*** Extracted information
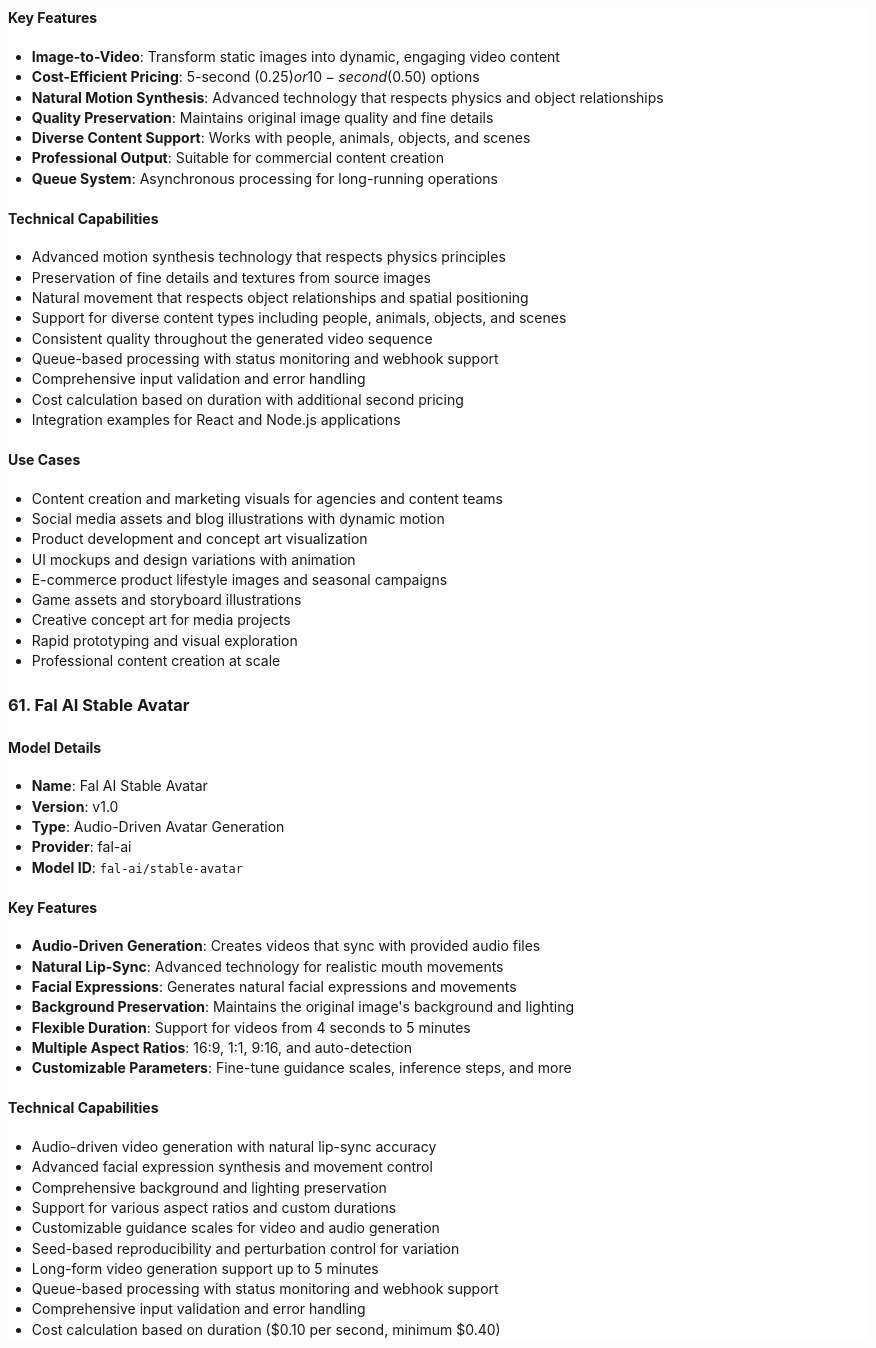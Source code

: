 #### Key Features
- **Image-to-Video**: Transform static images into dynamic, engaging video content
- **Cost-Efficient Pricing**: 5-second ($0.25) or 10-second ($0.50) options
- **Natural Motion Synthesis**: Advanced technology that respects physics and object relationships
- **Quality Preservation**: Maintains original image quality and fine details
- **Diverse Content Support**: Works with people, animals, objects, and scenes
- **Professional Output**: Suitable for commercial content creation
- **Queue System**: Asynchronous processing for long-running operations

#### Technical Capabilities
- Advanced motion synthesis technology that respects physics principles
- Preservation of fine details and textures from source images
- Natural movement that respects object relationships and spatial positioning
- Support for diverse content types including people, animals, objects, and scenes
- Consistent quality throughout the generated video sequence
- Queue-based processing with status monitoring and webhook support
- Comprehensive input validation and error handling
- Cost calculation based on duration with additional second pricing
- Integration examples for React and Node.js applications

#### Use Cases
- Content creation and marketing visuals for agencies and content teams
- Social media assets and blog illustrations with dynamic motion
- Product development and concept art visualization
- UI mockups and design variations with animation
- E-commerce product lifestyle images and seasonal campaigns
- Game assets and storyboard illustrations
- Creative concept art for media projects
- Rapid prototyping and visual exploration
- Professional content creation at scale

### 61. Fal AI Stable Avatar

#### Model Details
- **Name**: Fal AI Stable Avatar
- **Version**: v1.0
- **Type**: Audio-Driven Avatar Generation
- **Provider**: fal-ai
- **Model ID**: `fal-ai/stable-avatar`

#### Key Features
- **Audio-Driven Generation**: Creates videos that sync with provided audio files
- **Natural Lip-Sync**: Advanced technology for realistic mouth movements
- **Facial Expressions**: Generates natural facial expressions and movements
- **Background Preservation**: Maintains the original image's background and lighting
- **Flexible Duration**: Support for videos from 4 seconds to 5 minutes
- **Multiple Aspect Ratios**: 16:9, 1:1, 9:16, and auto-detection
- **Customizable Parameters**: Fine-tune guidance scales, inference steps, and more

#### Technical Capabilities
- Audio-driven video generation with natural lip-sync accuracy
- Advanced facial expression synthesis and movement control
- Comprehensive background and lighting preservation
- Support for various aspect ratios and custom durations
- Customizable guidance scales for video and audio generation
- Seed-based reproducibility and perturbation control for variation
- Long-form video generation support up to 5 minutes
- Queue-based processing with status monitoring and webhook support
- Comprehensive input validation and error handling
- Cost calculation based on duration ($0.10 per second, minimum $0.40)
******
*** Extracted information
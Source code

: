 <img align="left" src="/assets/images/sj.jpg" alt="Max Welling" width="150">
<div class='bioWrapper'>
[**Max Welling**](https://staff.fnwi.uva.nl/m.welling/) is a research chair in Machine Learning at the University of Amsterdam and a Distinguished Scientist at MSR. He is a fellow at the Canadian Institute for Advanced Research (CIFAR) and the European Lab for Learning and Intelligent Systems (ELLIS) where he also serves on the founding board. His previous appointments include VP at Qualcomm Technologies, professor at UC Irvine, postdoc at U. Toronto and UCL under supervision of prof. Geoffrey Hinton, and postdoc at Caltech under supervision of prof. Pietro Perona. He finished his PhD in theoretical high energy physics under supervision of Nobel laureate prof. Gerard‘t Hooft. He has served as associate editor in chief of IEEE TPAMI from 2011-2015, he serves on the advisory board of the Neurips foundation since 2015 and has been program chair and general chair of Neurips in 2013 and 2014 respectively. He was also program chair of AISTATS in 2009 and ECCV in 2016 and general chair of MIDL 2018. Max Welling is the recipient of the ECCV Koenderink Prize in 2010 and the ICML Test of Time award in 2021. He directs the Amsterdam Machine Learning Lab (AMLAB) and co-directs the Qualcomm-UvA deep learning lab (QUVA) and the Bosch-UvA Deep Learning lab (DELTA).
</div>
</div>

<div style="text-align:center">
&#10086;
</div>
******
◆ **Work required**
Collect each line above holding the string "that".

◆ **Exercise response**
- **Natural Motion Synthesis**: Advanced technology that respects physics and object relationships
- Advanced motion synthesis technology that respects physics principles
- Natural movement that respects object relationships and spatial positioning
- **Audio-Driven Generation**: Creates videos that sync with provided audio files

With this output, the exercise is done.